> [TASK ITEM] Please report each line of the data below that contains "Google".

Rendered images with source text

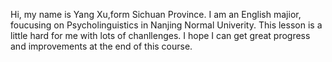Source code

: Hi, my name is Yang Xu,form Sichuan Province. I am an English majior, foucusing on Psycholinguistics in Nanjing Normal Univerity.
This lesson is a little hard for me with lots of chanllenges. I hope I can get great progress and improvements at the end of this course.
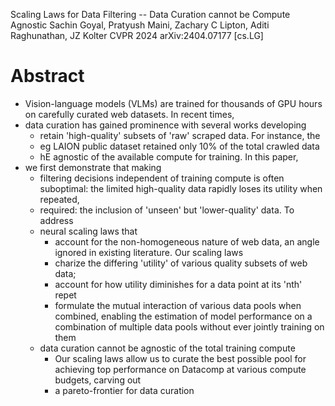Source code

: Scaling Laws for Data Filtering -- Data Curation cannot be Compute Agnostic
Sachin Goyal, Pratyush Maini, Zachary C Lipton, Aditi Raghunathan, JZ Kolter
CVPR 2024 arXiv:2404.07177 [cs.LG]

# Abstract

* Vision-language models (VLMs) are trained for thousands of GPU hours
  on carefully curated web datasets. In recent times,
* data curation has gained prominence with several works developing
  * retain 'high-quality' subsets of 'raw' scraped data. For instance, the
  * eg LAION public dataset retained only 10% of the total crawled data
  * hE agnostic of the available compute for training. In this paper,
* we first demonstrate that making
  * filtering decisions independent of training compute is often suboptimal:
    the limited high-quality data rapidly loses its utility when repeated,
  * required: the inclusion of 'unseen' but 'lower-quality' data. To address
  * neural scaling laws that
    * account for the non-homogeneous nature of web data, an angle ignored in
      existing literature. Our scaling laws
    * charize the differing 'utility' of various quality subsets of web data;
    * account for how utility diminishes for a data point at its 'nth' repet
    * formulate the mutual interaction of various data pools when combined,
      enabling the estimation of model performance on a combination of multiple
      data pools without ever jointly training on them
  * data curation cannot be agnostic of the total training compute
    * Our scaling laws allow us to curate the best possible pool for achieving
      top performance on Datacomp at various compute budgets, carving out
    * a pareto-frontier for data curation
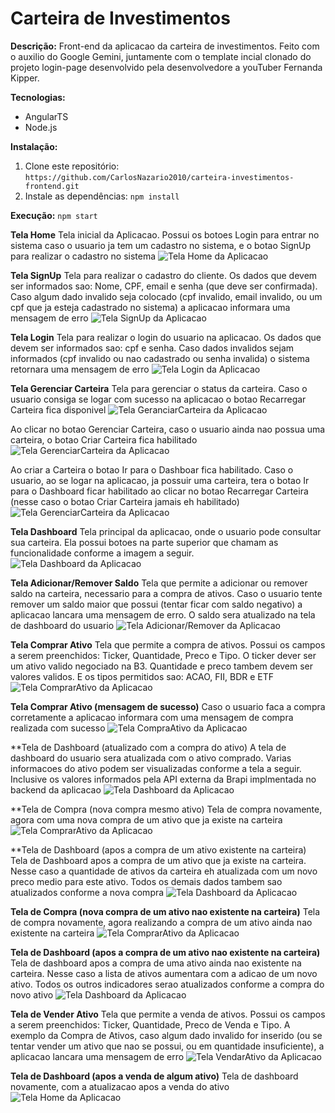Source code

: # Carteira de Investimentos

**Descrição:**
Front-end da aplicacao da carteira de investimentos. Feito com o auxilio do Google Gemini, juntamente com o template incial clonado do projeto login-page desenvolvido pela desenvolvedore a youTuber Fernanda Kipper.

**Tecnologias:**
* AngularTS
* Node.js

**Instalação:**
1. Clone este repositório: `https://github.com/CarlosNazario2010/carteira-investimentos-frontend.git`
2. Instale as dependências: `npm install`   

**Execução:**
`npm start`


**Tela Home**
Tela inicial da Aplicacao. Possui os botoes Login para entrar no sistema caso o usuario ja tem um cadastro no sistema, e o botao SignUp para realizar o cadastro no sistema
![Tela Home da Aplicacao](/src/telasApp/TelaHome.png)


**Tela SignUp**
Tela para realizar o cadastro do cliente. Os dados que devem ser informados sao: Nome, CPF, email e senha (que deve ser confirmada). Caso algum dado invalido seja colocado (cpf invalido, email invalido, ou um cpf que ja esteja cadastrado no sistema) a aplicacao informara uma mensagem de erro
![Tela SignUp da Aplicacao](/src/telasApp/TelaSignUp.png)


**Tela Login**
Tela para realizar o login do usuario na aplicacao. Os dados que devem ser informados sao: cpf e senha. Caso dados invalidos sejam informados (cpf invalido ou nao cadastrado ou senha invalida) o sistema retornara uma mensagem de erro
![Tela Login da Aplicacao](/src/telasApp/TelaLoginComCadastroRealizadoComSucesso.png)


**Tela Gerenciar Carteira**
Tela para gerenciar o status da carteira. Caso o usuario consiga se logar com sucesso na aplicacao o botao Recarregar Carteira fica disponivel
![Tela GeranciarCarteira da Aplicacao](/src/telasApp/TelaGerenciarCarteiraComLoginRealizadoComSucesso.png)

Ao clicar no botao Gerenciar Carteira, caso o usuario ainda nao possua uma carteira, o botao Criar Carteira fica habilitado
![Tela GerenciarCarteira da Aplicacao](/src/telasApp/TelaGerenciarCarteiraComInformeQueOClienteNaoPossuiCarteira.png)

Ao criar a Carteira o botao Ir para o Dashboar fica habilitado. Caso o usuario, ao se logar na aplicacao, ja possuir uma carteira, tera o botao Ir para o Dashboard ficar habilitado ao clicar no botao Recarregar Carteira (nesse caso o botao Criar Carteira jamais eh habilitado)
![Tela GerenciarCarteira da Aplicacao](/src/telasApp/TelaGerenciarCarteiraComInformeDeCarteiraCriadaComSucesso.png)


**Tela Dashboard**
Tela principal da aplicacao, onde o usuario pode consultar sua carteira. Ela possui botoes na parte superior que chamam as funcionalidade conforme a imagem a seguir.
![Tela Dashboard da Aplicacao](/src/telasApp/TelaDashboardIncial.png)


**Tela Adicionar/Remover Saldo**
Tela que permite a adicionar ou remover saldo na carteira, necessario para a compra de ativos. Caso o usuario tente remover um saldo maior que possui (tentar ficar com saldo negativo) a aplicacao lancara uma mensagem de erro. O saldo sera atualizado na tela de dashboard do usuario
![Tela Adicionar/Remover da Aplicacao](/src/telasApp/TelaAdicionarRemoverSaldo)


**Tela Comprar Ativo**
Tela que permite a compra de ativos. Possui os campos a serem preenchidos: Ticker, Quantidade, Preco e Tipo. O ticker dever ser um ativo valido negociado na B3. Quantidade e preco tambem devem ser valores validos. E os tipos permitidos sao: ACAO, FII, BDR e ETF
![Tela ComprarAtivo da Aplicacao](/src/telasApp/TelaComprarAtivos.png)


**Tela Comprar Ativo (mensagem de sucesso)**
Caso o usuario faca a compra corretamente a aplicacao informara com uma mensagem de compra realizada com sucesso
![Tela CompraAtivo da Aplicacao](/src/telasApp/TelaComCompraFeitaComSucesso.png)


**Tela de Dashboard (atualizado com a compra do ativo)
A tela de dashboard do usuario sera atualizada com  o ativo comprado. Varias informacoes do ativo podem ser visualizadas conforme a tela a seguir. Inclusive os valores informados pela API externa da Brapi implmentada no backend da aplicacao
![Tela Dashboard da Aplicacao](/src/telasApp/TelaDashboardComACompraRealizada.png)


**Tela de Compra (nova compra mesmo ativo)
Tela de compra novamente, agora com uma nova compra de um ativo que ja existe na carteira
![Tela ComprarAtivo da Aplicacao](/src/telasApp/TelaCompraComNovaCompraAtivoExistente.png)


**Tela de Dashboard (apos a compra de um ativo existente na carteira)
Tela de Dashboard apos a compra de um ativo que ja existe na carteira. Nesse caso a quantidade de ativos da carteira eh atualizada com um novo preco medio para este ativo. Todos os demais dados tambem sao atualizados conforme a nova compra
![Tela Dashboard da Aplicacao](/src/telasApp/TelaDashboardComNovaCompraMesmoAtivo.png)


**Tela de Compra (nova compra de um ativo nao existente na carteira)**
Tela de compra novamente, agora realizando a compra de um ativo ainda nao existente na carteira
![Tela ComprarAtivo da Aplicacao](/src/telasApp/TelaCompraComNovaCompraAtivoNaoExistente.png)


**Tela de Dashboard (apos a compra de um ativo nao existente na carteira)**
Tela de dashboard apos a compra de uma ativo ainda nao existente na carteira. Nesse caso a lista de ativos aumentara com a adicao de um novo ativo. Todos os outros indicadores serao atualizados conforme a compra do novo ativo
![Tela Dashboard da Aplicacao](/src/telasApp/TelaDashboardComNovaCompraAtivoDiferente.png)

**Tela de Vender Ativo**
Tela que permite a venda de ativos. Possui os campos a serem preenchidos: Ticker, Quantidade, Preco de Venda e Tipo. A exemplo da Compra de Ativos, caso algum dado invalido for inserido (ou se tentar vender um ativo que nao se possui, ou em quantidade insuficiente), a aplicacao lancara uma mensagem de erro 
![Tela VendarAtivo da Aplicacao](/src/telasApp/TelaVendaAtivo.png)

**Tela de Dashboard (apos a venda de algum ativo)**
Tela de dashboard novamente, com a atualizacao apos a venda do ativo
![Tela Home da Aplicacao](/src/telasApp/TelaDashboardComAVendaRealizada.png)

==

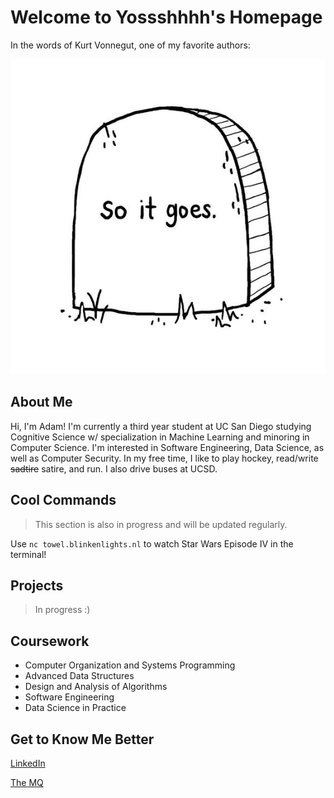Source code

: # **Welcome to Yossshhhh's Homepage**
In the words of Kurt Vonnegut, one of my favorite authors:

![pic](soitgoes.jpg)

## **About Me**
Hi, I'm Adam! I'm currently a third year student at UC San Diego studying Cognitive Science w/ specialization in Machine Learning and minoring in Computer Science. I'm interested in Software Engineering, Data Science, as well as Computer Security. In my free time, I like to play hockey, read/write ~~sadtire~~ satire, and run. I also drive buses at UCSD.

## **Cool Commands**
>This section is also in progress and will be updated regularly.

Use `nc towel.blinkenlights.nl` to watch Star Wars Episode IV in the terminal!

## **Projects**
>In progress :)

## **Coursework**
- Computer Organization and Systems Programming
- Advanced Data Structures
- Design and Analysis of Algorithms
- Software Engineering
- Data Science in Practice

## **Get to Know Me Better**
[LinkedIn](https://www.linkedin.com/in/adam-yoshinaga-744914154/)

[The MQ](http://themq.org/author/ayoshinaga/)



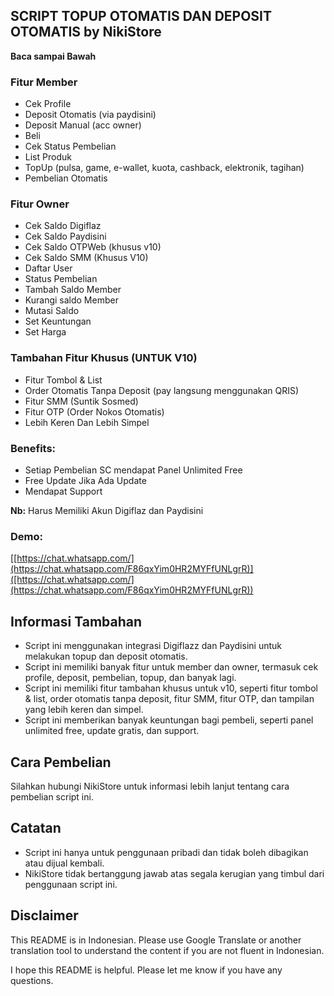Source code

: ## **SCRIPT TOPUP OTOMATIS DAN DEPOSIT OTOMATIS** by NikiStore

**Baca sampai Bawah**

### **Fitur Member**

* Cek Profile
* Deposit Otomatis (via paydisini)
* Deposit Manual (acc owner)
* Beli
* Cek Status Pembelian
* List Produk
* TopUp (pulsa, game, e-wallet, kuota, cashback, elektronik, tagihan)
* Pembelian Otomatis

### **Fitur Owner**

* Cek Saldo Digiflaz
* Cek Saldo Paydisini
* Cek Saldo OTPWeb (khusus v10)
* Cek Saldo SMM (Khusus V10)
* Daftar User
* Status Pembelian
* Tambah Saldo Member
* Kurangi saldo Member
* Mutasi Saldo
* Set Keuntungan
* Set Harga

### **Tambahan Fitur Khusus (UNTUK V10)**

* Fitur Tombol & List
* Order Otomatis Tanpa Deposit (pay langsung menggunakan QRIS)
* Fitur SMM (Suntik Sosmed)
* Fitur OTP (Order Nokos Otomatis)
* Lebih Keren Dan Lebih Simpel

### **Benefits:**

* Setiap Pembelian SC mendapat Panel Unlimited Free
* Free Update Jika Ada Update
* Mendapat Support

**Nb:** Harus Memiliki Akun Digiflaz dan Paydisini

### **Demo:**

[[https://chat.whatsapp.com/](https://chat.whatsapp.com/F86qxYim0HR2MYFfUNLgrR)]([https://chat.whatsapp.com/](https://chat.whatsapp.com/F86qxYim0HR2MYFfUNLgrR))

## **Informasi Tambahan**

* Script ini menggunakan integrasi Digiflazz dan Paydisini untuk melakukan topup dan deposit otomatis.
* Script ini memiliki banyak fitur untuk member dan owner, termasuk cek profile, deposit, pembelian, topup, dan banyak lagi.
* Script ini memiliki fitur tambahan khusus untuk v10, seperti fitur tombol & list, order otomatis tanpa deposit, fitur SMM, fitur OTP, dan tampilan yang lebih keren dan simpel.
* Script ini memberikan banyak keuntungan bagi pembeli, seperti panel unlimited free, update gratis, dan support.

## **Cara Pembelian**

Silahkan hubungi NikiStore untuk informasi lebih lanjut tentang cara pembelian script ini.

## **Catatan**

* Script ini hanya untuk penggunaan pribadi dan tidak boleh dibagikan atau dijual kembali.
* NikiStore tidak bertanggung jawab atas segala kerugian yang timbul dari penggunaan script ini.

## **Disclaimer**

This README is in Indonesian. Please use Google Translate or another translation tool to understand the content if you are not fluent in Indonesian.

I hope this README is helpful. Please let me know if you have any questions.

> [RESPONSE TO THIS TASK]
Front-end da aplicacao da carteira de investimentos. Feito com o auxilio do Google Gemini, juntamente com o template incial clonado do projeto login-page desenvolvido pela desenvolvedore a youTuber Fernanda Kipper.
This README is in Indonesian. Please use Google Translate or another translation tool to understand the content if you are not fluent in Indonesian.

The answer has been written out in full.